* AVAILABLE DATA *
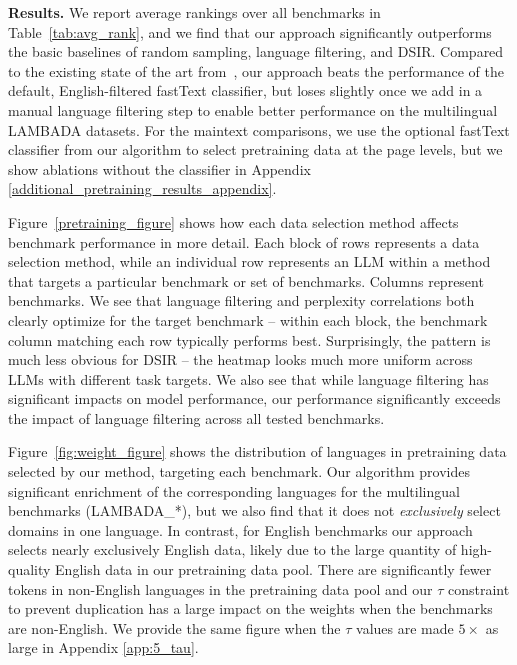 \documentclass{article} %
\begin{document}
\textbf{Results.} We report average rankings over all benchmarks in Table~\ref{tab:avg_rank}, and we find that our approach significantly outperforms the basic baselines of random sampling, language filtering, and DSIR. Compared to the existing state of the art from~\citet{datacomp}, our approach beats the performance of the default, English-filtered fastText classifier, but loses slightly once we add in a manual language filtering step to enable better performance on the multilingual LAMBADA datasets. For the maintext comparisons, we use the optional fastText classifier from our algorithm to select pretraining data at the page levels, but we show ablations without the classifier in Appendix \ref{additional_pretraining_results_appendix}.

Figure~\ref{pretraining_figure} shows how each data selection method affects benchmark performance in more detail. Each block of rows represents a data selection method, while an individual row represents an LLM within a method that targets a particular benchmark or set of benchmarks. Columns represent benchmarks. We see that language filtering and perplexity correlations both clearly optimize for the target benchmark -- within each block, the benchmark column matching each row typically performs best. Surprisingly, the pattern is much less obvious for DSIR -- the heatmap looks much more uniform across LLMs with different task targets. We also see that while language filtering has significant impacts on model performance, our performance significantly exceeds the impact of language filtering across all tested benchmarks.

Figure~\ref{fig:weight_figure} shows the distribution of languages in pretraining data selected by our method, targeting each benchmark. Our algorithm provides significant enrichment of the corresponding languages for the multilingual benchmarks (LAMBADA\_*), but we also find that it does not \emph{exclusively} select domains in one language. In contrast, for English benchmarks our approach selects nearly exclusively English data, likely due to the large quantity of high-quality English data in our pretraining data pool. There are significantly fewer tokens in non-English languages in the pretraining data pool and our $\tau$ constraint to prevent duplication has a large impact on the weights when the benchmarks are non-English. We provide the same figure when the $\tau$ values are made $5\times$ as large in Appendix \ref{app:5_tau}.
\end{document}
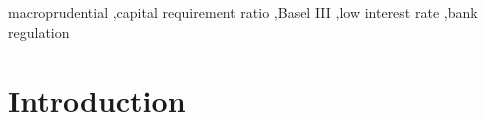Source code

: \documentclass[final,3p,times,twocolumn]{elsarticle}
\begin{document}
\begin{frontmatter}
\begin{abstract}
\end{abstract}

\begin{keyword}
macroprudential \sep capital requirement ratio \sep Basel III \sep low interest rate \sep bank regulation


\end{keyword}

\end{frontmatter}


\section{Introduction}
\label{S:1}







\end{document}
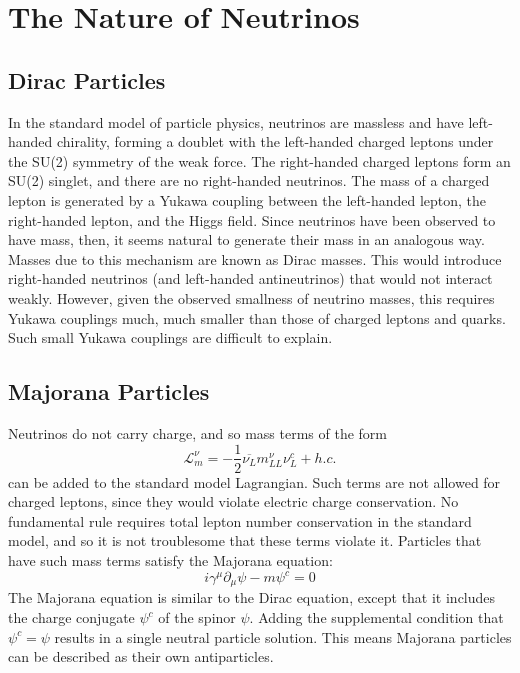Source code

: \documentclass[herrin-thesis.tex]{subfiles}
\begin{document}
\section{The Nature of Neutrinos}
\subsection{Dirac Particles}
In the standard model of particle physics, neutrinos are massless and have left-handed chirality, forming a doublet with the left-handed charged leptons under the SU(2) symmetry of the weak force. The right-handed charged leptons form an SU(2) singlet, and there are no right-handed neutrinos. The mass of a charged lepton is generated by a Yukawa coupling between the left-handed lepton, the right-handed lepton, and the Higgs field. Since neutrinos have been observed to have mass, then, it seems natural to generate their mass in an analogous way. Masses due to this mechanism are known as Dirac masses. This would introduce right-handed neutrinos (and left-handed antineutrinos) that would not interact weakly. However, given the observed smallness of neutrino masses, this requires Yukawa couplings much, much smaller than those of charged leptons and quarks. Such small Yukawa couplings are difficult to explain.

\subsection{Majorana Particles}
Neutrinos do not carry charge, and so mass terms of the form
\begin{equation}
\mathcal{L}_{m}^{\nu} = -\frac{1}{2}\overline{\nu_{L}} m_{L L}^{\nu} \nu_{L}^{c} +h.c.
\label{eq:nu_majorana_lagrangian}
\end{equation}
can be added to the standard model Lagrangian. Such terms are not allowed for charged leptons, since they would violate electric charge conservation. No fundamental rule requires total lepton number conservation in the standard model, and so it is not troublesome that these terms violate it. Particles that have such mass terms satisfy the Majorana equation:
\begin{equation}
i\gamma^{\mu}\partial_{\mu}\psi - m \psi^{c} = 0
\end{equation}
The Majorana equation is similar to the Dirac equation, except that it includes the charge conjugate \(\psi^c\) of the spinor \(\psi\). Adding the supplemental condition that \(\psi^c = \psi\) results in a single neutral particle solution. This means Majorana particles can be described as their own antiparticles.
\end{document}
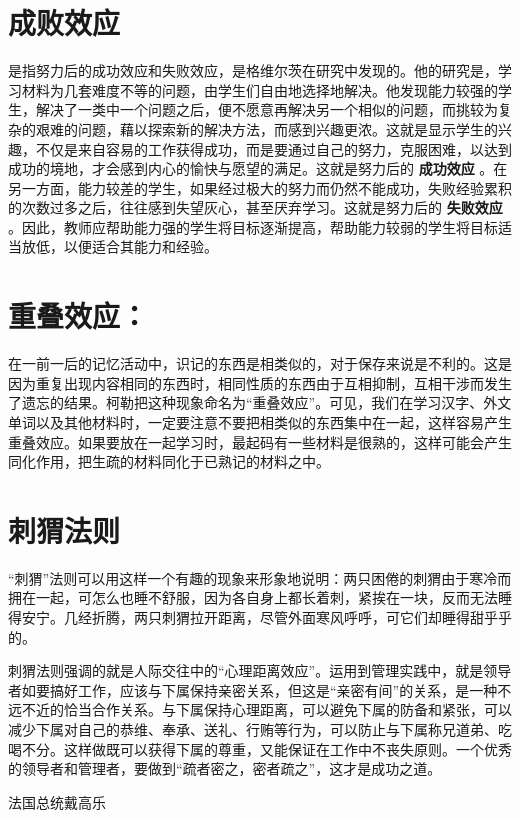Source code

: \documentclass[11pt]{ctexart}
\begin{document}
\section{成败效应}
\label{sec-20}


是指努力后的成功效应和失败效应，是格维尔茨在研究中发现的。他的研究是，学习材料为几套难度不等的问题，由学生们自由地选择地解决。他发现能力较强的学生，解决了一类中一个问题之后，便不愿意再解决另一个相似的问题，而挑较为复杂的艰难的问题，藉以探索新的解决方法，而感到兴趣更浓。这就是显示学生的兴趣，不仅是来自容易的工作获得成功，而是要通过自己的努力，克服困难，以达到成功的境地，才会感到内心的愉快与愿望的满足。这就是努力后的 \textbf{成功效应} 。在另一方面，能力较差的学生，如果经过极大的努力而仍然不能成功，失败经验累积的次数过多之后，往往感到失望灰心，甚至厌弃学习。这就是努力后的 \textbf{失败效应} 。因此，教师应帮助能力强的学生将目标逐渐提高，帮助能力较弱的学生将目标适当放低，以便适合其能力和经验。
\section{重叠效应：}
\label{sec-21}


在一前一后的记忆活动中，识记的东西是相类似的，对于保存来说是不利的。这是因为重复出现内容相同的东西时，相同性质的东西由于互相抑制，互相干涉而发生了遗忘的结果。柯勒把这种现象命名为“重叠效应”。可见，我们在学习汉字、外文单词以及其他材料时，一定要注意不要把相类似的东西集中在一起，这样容易产生重叠效应。如果要放在一起学习时，最起码有一些材料是很熟的，这样可能会产生同化作用，把生疏的材料同化于已熟记的材料之中。
\section{刺猬法则}
\label{sec-22}


“刺猬”法则可以用这样一个有趣的现象来形象地说明：两只困倦的刺猬由于寒冷而拥在一起，可怎么也睡不舒服，因为各自身上都长着刺，紧挨在一块，反而无法睡得安宁。几经折腾，两只刺猬拉开距离，尽管外面寒风呼呼，可它们却睡得甜乎乎的。

刺猬法则强调的就是人际交往中的“心理距离效应”。运用到管理实践中，就是领导者如要搞好工作，应该与下属保持亲密关系，但这是“亲密有间”的关系，是一种不远不近的恰当合作关系。与下属保持心理距离，可以避免下属的防备和紧张，可以减少下属对自己的恭维、奉承、送礼、行贿等行为，可以防止与下属称兄道弟、吃喝不分。这样做既可以获得下属的尊重，又能保证在工作中不丧失原则。一个优秀的领导者和管理者，要做到“疏者密之，密者疏之”，这才是成功之道。

法国总统戴高乐
\end{document}
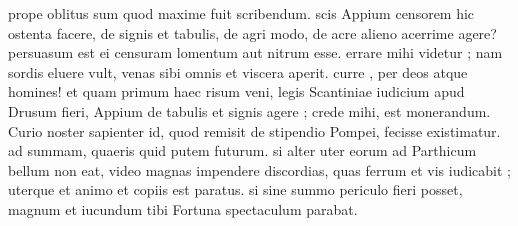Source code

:  prope oblitus sum quod maxime fuit scribendum. scis Appium censorem hic ostenta facere, de signis et tabulis, de agri modo, de acre alieno acerrime agere? persuasum est ei censuram lomentum aut nitrum esse. errare mihi videtur ; nam sordis eluere vult, venas sibi omnis et viscera aperit. curre , per deos atque homines! et quam primum haec risum veni, legis Scantiniae iudicium apud Drusum fieri, Appium de tabulis et signis agere ; crede mihi, est monerandum. Curio noster sapienter id, quod remisit de stipendio Pompei, fecisse existimatur. ad summam, quaeris quid putem futurum. si alter uter eorum ad Parthicum bellum non eat, video magnas impendere discordias, quas ferrum et vis iudicabit ; uterque et animo et copiis est paratus. si sine summo periculo fieri posset, magnum et iucundum tibi Fortuna spectaculum parabat.
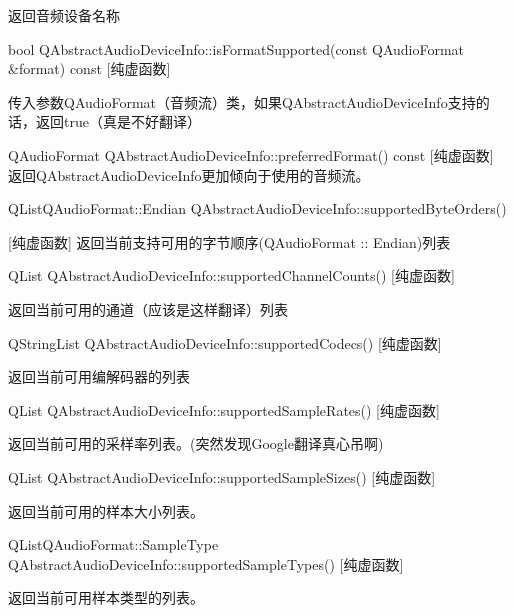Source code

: 返回音频设备名称

bool QAbstractAudioDeviceInfo::isFormatSupported(const QAudioFormat \&format) const [纯虚函数] 

传入参数QAudioFormat（音频流）类，如果QAbstractAudioDeviceInfo支持的话，返回true（真是不好翻译）

QAudioFormat QAbstractAudioDeviceInfo::preferredFormat() const [纯虚函数]
 返回QAbstractAudioDeviceInfo更加倾向于使用的音频流。

QListQAudioFormat::Endian QAbstractAudioDeviceInfo::supportedByteOrders() 

[纯虚函数] 返回当前支持可用的字节顺序(QAudioFormat :: Endian)列表

QList QAbstractAudioDeviceInfo::supportedChannelCounts() [纯虚函数] 

返回当前可用的通道（应该是这样翻译）列表

QStringList QAbstractAudioDeviceInfo::supportedCodecs() [纯虚函数] 

返回当前可用编解码器的列表

QList QAbstractAudioDeviceInfo::supportedSampleRates() [纯虚函数] 

返回当前可用的采样率列表。(突然发现Google翻译真心吊啊)

QList QAbstractAudioDeviceInfo::supportedSampleSizes() [纯虚函数] 

返回当前可用的样本大小列表。

QListQAudioFormat::SampleType QAbstractAudioDeviceInfo::supportedSampleTypes() [纯虚函数] 

返回当前可用样本类型的列表。

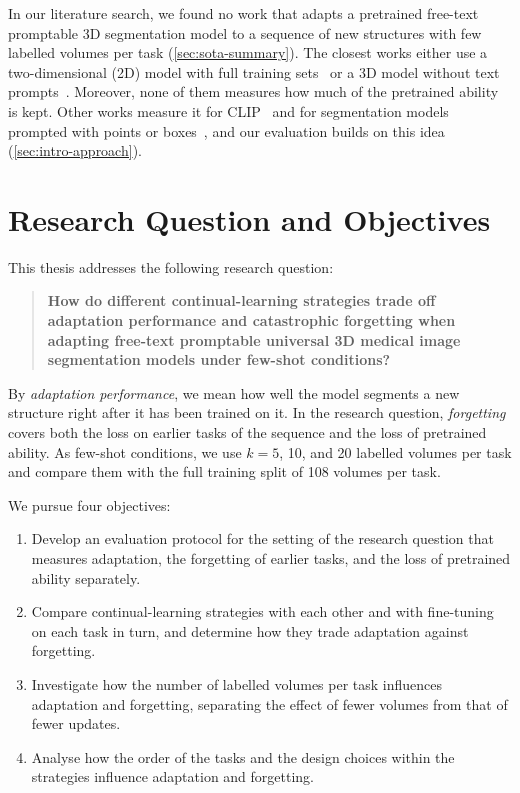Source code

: In our literature search, we found no work that adapts a pretrained free-text promptable 3D segmentation model to a sequence of new structures with few labelled volumes per task (\cref{sec:sota-summary}).
The closest works either use a two-dimensional (2D) model with full training sets~\cite{gao2026medcrpcl,gao2025paewc,gao2026medpeftcl} or a 3D model without text prompts~\cite{chen2026fewshotcontinuallearning3d}.
Moreover, none of them measures how much of the pretrained ability is kept.
Other works measure it for CLIP~\cite{Zhang_2024_CVPR} and for segmentation models prompted with points or boxes~\cite{wang2025casam,wang2024sammed3dmoe}, and our evaluation builds on this idea (\cref{sec:intro-approach}).

\section{Research Question and Objectives}
\label{sec:intro-rq}

This thesis addresses the following research question:
\begin{quote}
\textbf{How do different continual-learning strategies trade off adaptation performance and catastrophic forgetting when adapting free-text promptable universal 3D medical image segmentation models under few-shot conditions?}
\end{quote}
By \emph{adaptation performance}, we mean how well the model segments a new structure right after it has been trained on it.
In the research question, \emph{forgetting} covers both the loss on earlier tasks of the sequence and the loss of pretrained ability.
As few-shot conditions, we use $k = 5$, 10, and 20 labelled volumes per task and compare them with the full training split of 108 volumes per task.

We pursue four objectives:
\begin{enumerate}
  \item Develop an evaluation protocol for the setting of the research question that measures adaptation, the forgetting of earlier tasks, and the loss of pretrained ability separately.
  \item Compare continual-learning strategies with each other and with fine-tuning on each task in turn, and determine how they trade adaptation against forgetting.
  \item Investigate how the number of labelled volumes per task influences adaptation and forgetting, separating the effect of fewer volumes from that of fewer updates.
  \item Analyse how the order of the tasks and the design choices within the strategies influence adaptation and forgetting.
\end{enumerate}

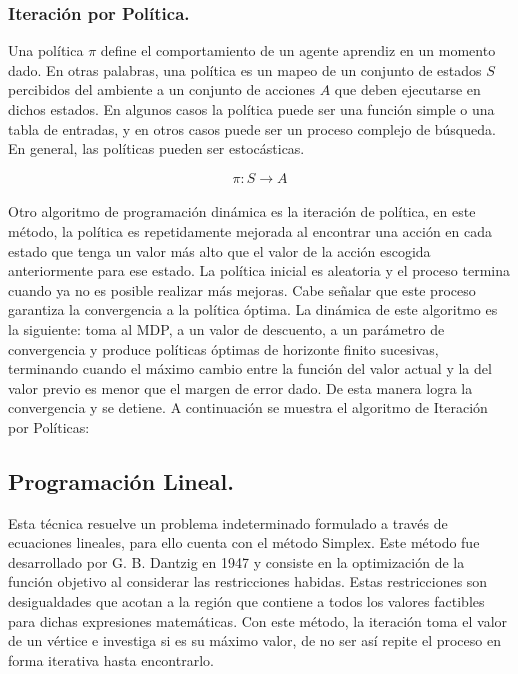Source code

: \subsubsection{Iteración por Política.}

Una política $\pi$ define el comportamiento de un agente aprendiz en un momento dado. En otras palabras, una política es un mapeo de un conjunto de estados $S$ percibidos del ambiente a un conjunto de acciones $A$ que deben ejecutarse en dichos estados. En algunos casos la política puede ser una función simple o una tabla de entradas, y en otros casos puede ser un proceso complejo de búsqueda. En general, las políticas pueden ser estocásticas.

$$\pi : S \rightarrow A$$\\

Otro algoritmo de programación dinámica es la iteración de política, en este método, la política es repetidamente mejorada al encontrar una acción en cada estado que tenga un valor más alto que el valor de la acción escogida anteriormente para ese estado. La política inicial es aleatoria y el proceso termina cuando ya no es posible realizar más mejoras. Cabe señalar que este proceso garantiza la convergencia a la política óptima.
La dinámica de este algoritmo es la siguiente: toma al MDP, a un valor de descuento, a un parámetro de convergencia y produce políticas óptimas de horizonte finito sucesivas, terminando cuando el máximo cambio entre la función del valor actual y la del valor previo es menor que el margen de error dado. De esta manera logra la convergencia y se detiene. A continuación se muestra el algoritmo de Iteración por Políticas:

\subsection{Programación Lineal.}

Esta técnica resuelve un problema indeterminado formulado a través de ecuaciones lineales, para ello cuenta con el método Simplex. Este método fue desarrollado por G. B. Dantzig en 1947 y consiste en la optimización de la función objetivo al considerar las restricciones habidas. Estas restricciones son desigualdades que acotan a la región que contiene a todos los valores factibles para dichas expresiones matemáticas. Con este método, la iteración toma el valor de un vértice e investiga si es su máximo valor, de no ser así repite el proceso en forma iterativa hasta encontrarlo.

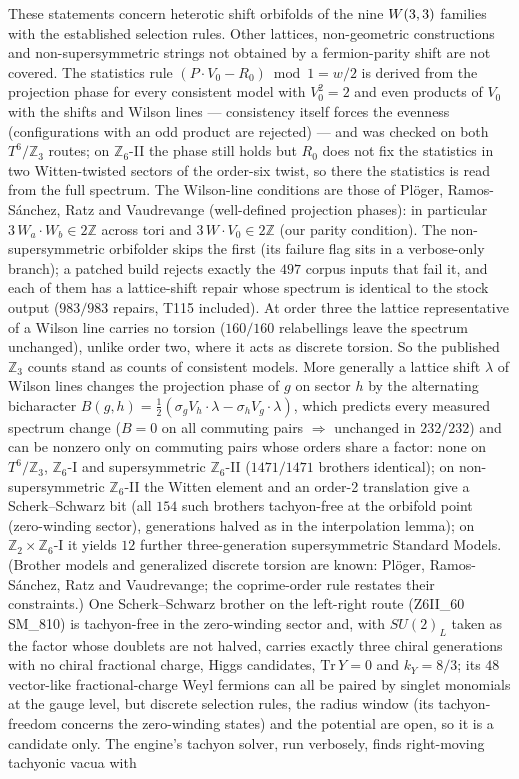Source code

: \begin{boundary}
These statements concern heterotic shift orbifolds of the nine $\W$ families with the established selection rules. Other
lattices, non-geometric constructions and non-supersymmetric strings not obtained by a fermion-parity shift are not covered.
The statistics rule $(P\cdot V_0-R_0)\bmod1=w/2$ is derived from the projection phase for every consistent model with $V_0^2=2$ and
even products of $V_0$ with the shifts and Wilson lines --- consistency itself forces the evenness (configurations with an odd
product are rejected) --- and was checked on both $T^6/\mathbb Z_3$ routes; on $\mathbb Z_6$-II the phase still holds but $R_0$ does not fix
the statistics in two Witten-twisted sectors of the order-six twist, so there the statistics is read from the full spectrum. The Wilson-line conditions are those of Pl\"oger, Ramos-S\'anchez, Ratz and Vaudrevange (well-defined projection phases): in particular $3\,W_a\cdot W_b\in2\mathbb Z$ across tori and $3\,W\cdot V_0\in2\mathbb Z$ (our parity condition). The non-supersymmetric orbifolder skips the first (its failure flag sits in a verbose-only branch); a patched build rejects exactly the $497$ corpus inputs that fail it, and each of them has a lattice-shift repair whose spectrum is identical to the stock output ($983/983$ repairs, T115 included). At order three the lattice representative of a Wilson line carries no torsion ($160/160$ relabellings leave the spectrum unchanged), unlike order two, where it acts as discrete torsion. So the published $\mathbb Z_3$ counts stand as counts of consistent models. More generally a lattice shift $\lambda$ of Wilson lines changes the projection phase of $g$ on sector $h$ by the alternating bicharacter $B(g,h)=\tfrac12(\sigma_gV_h\cdot\lambda-\sigma_hV_g\cdot\lambda)$, which predicts every measured spectrum change ($B=0$ on all commuting pairs $\Rightarrow$ unchanged in $232/232$) and can be nonzero only on commuting pairs whose orders share a factor: none on $T^6/\mathbb Z_3$, $\mathbb Z_6$-I and supersymmetric $\mathbb Z_6$-II ($1471/1471$ brothers identical); on non-supersymmetric $\mathbb Z_6$-II the Witten element and an order-2 translation give a Scherk--Schwarz bit (all $154$ such brothers tachyon-free at the orbifold point (zero-winding sector), generations halved as in the interpolation lemma); on $\mathbb Z_2\times\mathbb Z_6$-I it yields $12$ further three-generation supersymmetric Standard Models. (Brother models and generalized discrete torsion are known: Pl\"oger, Ramos-S\'anchez, Ratz and Vaudrevange; the coprime-order rule restates their constraints.) One Scherk--Schwarz brother on the left-right route (Z6II\_60 SM\_810) is tachyon-free in the zero-winding sector and, with $SU(2)_L$ taken as the factor whose doublets are not halved, carries exactly three chiral generations with no chiral fractional charge, Higgs candidates, $\mathrm{Tr}\,Y=0$ and $k_Y=8/3$; its $48$ vector-like fractional-charge Weyl fermions can all be paired by singlet monomials at the gauge level, but discrete selection rules, the radius window (its tachyon-freedom concerns the zero-winding states) and the potential are open, so it is a candidate only. The engine's tachyon solver, run verbosely, finds right-moving tachyonic vacua with 
\end{boundary}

* WHAT THIS TASK INVOLVES *
The expected output is exactly the lines of the listing above between the line holding "In our literature" and the line holding "The closest works", inclusive.

* EXERCISE RESULT *
: In our literature search, we found no work that adapts a pretrained free-text promptable 3D segmentation model to a sequence of new structures with few labelled volumes per task (\cref{sec:sota-summary}).
The closest works either use a two-dimensional (2D) model with full training sets~\cite{gao2026medcrpcl,gao2025paewc,gao2026medpeftcl} or a 3D model without text prompts~\cite{chen2026fewshotcontinuallearning3d}.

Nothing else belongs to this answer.